§ **Task item**
Wherever a line in the records contains the word "your", return that line.
__________
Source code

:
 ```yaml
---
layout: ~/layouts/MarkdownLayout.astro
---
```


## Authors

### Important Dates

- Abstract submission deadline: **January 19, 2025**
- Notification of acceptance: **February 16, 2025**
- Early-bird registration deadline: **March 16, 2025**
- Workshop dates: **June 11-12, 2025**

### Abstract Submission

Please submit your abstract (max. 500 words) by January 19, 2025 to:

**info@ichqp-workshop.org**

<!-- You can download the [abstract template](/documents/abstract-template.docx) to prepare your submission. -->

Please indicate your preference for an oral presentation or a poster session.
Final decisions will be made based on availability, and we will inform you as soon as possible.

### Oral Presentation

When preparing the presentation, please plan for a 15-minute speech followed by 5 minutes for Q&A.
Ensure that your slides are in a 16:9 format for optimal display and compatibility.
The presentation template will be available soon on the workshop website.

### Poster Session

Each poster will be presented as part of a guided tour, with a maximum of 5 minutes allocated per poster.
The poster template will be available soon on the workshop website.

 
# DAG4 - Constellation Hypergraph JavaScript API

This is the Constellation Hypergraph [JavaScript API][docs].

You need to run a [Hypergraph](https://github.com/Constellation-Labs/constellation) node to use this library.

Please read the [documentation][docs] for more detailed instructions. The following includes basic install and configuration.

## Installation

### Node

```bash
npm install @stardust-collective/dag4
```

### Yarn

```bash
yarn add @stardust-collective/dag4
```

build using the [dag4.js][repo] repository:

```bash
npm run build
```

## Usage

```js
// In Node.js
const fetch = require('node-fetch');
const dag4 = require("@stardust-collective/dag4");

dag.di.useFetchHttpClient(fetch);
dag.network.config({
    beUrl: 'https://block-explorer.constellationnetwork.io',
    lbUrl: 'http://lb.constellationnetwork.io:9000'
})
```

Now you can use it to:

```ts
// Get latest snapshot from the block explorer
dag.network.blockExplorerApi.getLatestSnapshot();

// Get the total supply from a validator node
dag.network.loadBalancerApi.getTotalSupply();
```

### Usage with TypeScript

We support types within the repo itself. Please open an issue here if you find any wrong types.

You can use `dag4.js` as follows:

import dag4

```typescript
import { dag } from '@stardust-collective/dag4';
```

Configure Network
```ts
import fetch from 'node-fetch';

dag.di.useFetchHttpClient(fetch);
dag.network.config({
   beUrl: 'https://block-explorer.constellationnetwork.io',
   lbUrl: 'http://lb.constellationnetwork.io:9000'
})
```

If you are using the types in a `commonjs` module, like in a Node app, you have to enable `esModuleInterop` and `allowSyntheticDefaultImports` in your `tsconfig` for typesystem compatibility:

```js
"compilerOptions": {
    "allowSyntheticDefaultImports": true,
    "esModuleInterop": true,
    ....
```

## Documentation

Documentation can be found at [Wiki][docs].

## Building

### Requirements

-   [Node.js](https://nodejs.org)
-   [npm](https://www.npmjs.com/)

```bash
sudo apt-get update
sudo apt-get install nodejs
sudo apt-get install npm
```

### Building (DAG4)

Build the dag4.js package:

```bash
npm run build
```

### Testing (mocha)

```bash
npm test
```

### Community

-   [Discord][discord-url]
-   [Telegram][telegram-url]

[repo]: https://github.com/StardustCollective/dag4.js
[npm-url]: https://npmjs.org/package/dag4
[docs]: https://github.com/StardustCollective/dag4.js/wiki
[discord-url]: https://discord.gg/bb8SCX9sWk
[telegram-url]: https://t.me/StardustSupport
__________
§ **Result**
Please submit your abstract (max. 500 words) by January 19, 2025 to:
<!-- You can download the [abstract template](/documents/abstract-template.docx) to prepare your submission. -->
Please indicate your preference for an oral presentation or a poster session.
Ensure that your slides are in a 16:9 format for optimal display and compatibility.
If you are using the types in a `commonjs` module, like in a Node app, you have to enable `esModuleInterop` and `allowSyntheticDefaultImports` in your `tsconfig` for typesystem compatibility:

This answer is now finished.